Then each of us was brought into a smaller villa where an editing console had been set up and wherein sat an audio engineer from London. It was explained to us that we would, with their assistance and the disembodied guidance of Mark Ronson, score the film of our drive using a program called Novation. Ronson had already specially crafted a portfolio of sounds appropriate for the film. He was lurking in the villa somewhere but might stop by. I quickly tried to pervert the process—my irony and crumb-bum cynicism by this time having recovered—by making a horror-soundtrack. “Make it like Dario Argento’s Suspiria soundtrack,” I told my engineer. He was delighted to, and a happy twenty minutes indeed we passed together in that small room.
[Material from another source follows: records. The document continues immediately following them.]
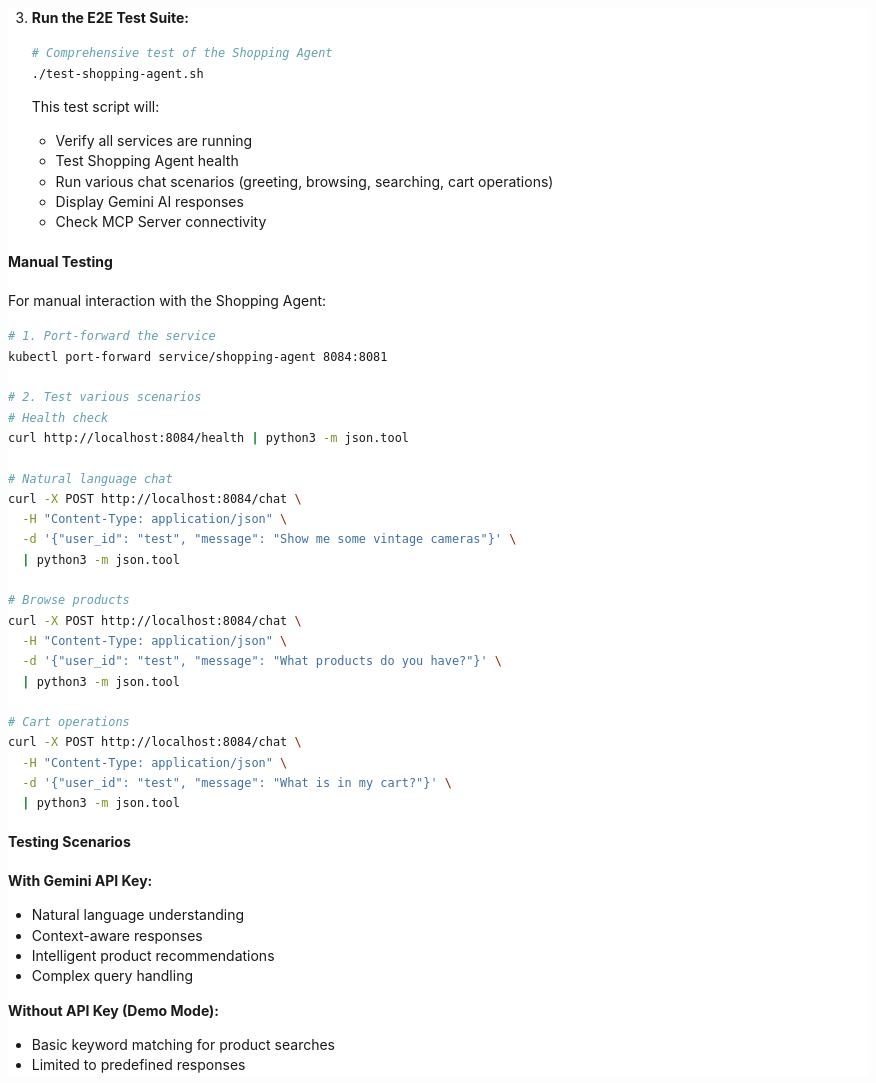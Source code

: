 3. **Run the E2E Test Suite:**
   ```sh
   # Comprehensive test of the Shopping Agent
   ./test-shopping-agent.sh
   ```
   
   This test script will:
   - Verify all services are running
   - Test Shopping Agent health
   - Run various chat scenarios (greeting, browsing, searching, cart operations)
   - Display Gemini AI responses
   - Check MCP Server connectivity

#### Manual Testing

For manual interaction with the Shopping Agent:

```sh
# 1. Port-forward the service
kubectl port-forward service/shopping-agent 8084:8081

# 2. Test various scenarios
# Health check
curl http://localhost:8084/health | python3 -m json.tool

# Natural language chat
curl -X POST http://localhost:8084/chat \
  -H "Content-Type: application/json" \
  -d '{"user_id": "test", "message": "Show me some vintage cameras"}' \
  | python3 -m json.tool

# Browse products
curl -X POST http://localhost:8084/chat \
  -H "Content-Type: application/json" \
  -d '{"user_id": "test", "message": "What products do you have?"}' \
  | python3 -m json.tool

# Cart operations
curl -X POST http://localhost:8084/chat \
  -H "Content-Type: application/json" \
  -d '{"user_id": "test", "message": "What is in my cart?"}' \
  | python3 -m json.tool
```

#### Testing Scenarios

**With Gemini API Key:**
- Natural language understanding
- Context-aware responses
- Intelligent product recommendations
- Complex query handling

**Without API Key (Demo Mode):**
- Basic keyword matching for product searches
- Limited to predefined responses
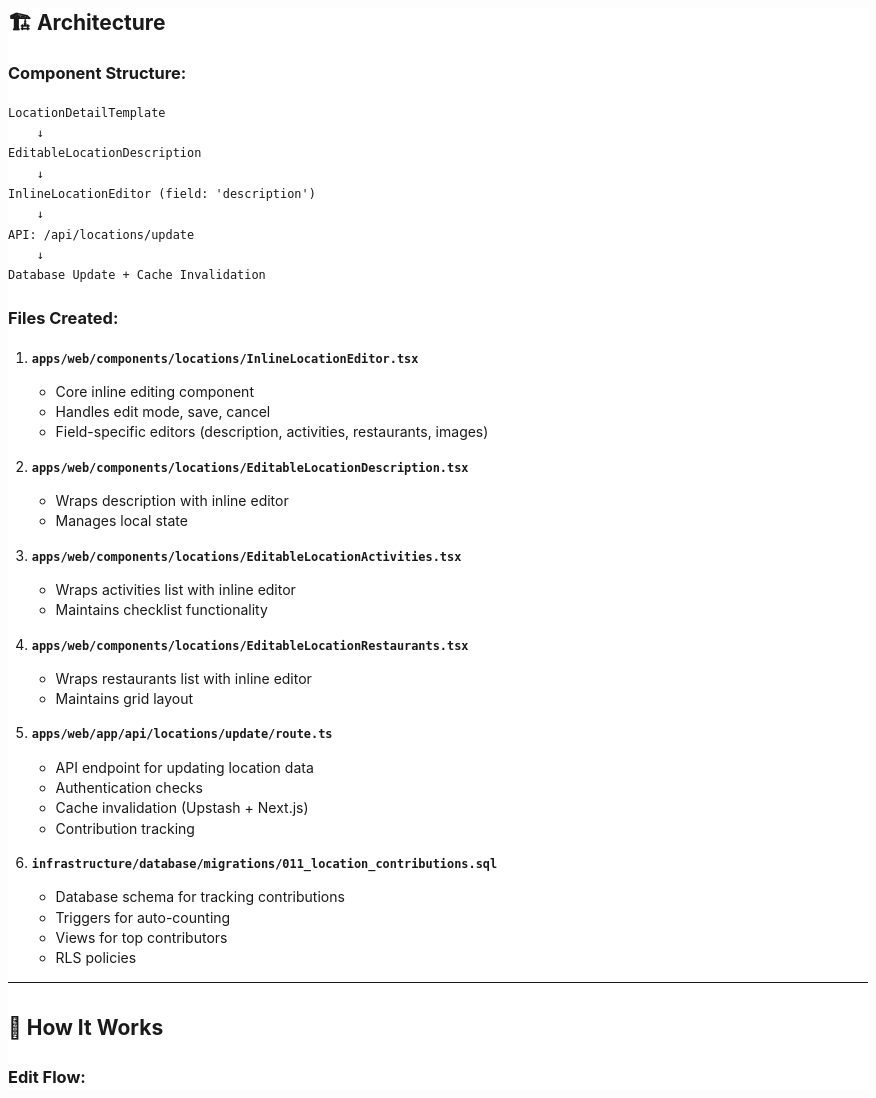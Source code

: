 
## 🏗️ Architecture

### **Component Structure:**

```
LocationDetailTemplate
    ↓
EditableLocationDescription
    ↓
InlineLocationEditor (field: 'description')
    ↓
API: /api/locations/update
    ↓
Database Update + Cache Invalidation
```

### **Files Created:**

1. **`apps/web/components/locations/InlineLocationEditor.tsx`**
   - Core inline editing component
   - Handles edit mode, save, cancel
   - Field-specific editors (description, activities, restaurants, images)

2. **`apps/web/components/locations/EditableLocationDescription.tsx`**
   - Wraps description with inline editor
   - Manages local state

3. **`apps/web/components/locations/EditableLocationActivities.tsx`**
   - Wraps activities list with inline editor
   - Maintains checklist functionality

4. **`apps/web/components/locations/EditableLocationRestaurants.tsx`**
   - Wraps restaurants list with inline editor
   - Maintains grid layout

5. **`apps/web/app/api/locations/update/route.ts`**
   - API endpoint for updating location data
   - Authentication checks
   - Cache invalidation (Upstash + Next.js)
   - Contribution tracking

6. **`infrastructure/database/migrations/011_location_contributions.sql`**
   - Database schema for tracking contributions
   - Triggers for auto-counting
   - Views for top contributors
   - RLS policies

---

## 🔧 How It Works

### **Edit Flow:**
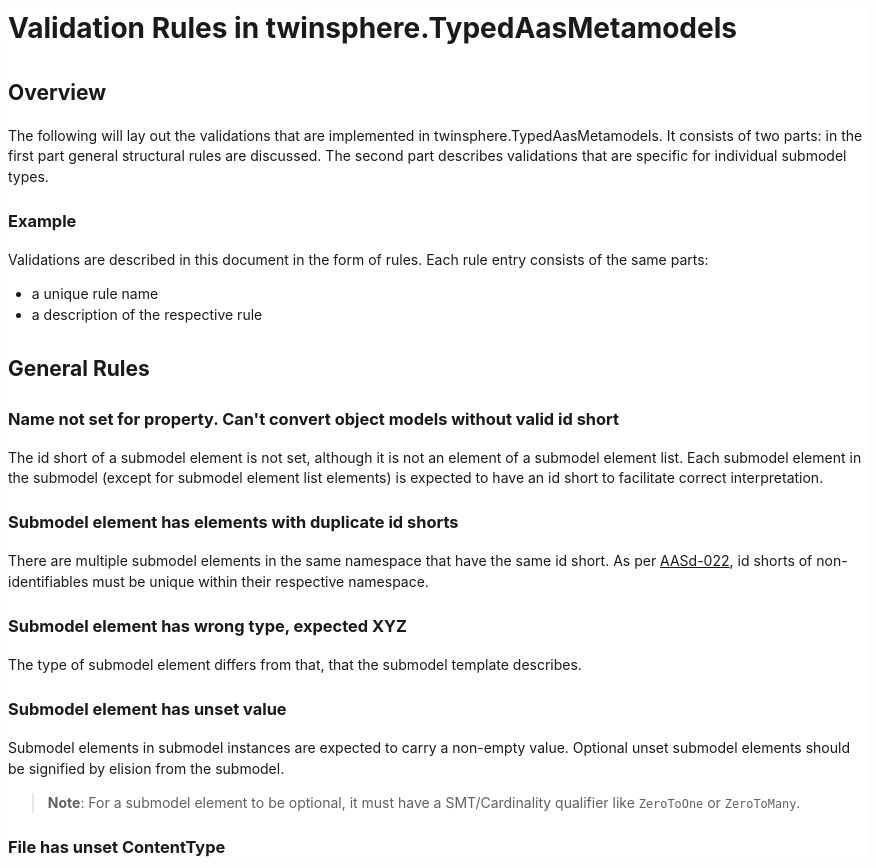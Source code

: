 # Validation Rules in twinsphere.TypedAasMetamodels

## Overview

The following will lay out the validations that are implemented in twinsphere.TypedAasMetamodels. It consists of two
parts: in the first part general structural rules are discussed. The second part describes validations that are specific
for individual submodel types.

### Example

Validations are described in this document in the form of rules. Each rule entry consists of the same parts:

- a unique rule name
- a description of the respective rule

## General Rules

### Name not set for property. Can't convert object models without valid id short

The id short of a submodel element is not set, although it is not an element of a submodel element list. Each submodel
element in the submodel (except for submodel element list elements) is expected to have an id short to facilitate
correct interpretation.

### Submodel element has elements with duplicate id shorts

There are multiple submodel elements in the same namespace that have the same id short. As per
[AASd-022](https://industrialdigitaltwin.org/wp-content/uploads/2025/03/IDTA-01001-3-0-2_SpecificationAssetAdministrationShell_Part1_Metamodel.pdf#page=105),
id shorts of non-identifiables must be unique within their respective namespace.

### Submodel element has wrong type, expected XYZ

The type of submodel element differs from that, that the submodel template describes.

### Submodel element has unset value

Submodel elements in submodel instances are expected to carry a non-empty value. Optional unset submodel elements should
be signified by elision from the submodel.

> **Note**: For a submodel element to be optional, it must have a SMT/Cardinality qualifier like `ZeroToOne` or
> `ZeroToMany`.

### File has unset ContentType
A knock on the door interrupted our work. Mark Ronson, wearing a festive short-sleeved Hawaiian shirt, had arrived. He wafted in, and I said hello, and he said hello back. The engineer and I were quite busy and I was a little abashed at how emotionally and artistically invested I had become. It was, I daresay, good. I had truly become something creative. Noth the engineer and I wanted to finish before the allotted time was up. Ronson suggested we use a little cymbal-heavy drum sample and we agreed. But he, perhaps sensing we were in a fine place, soon let us be.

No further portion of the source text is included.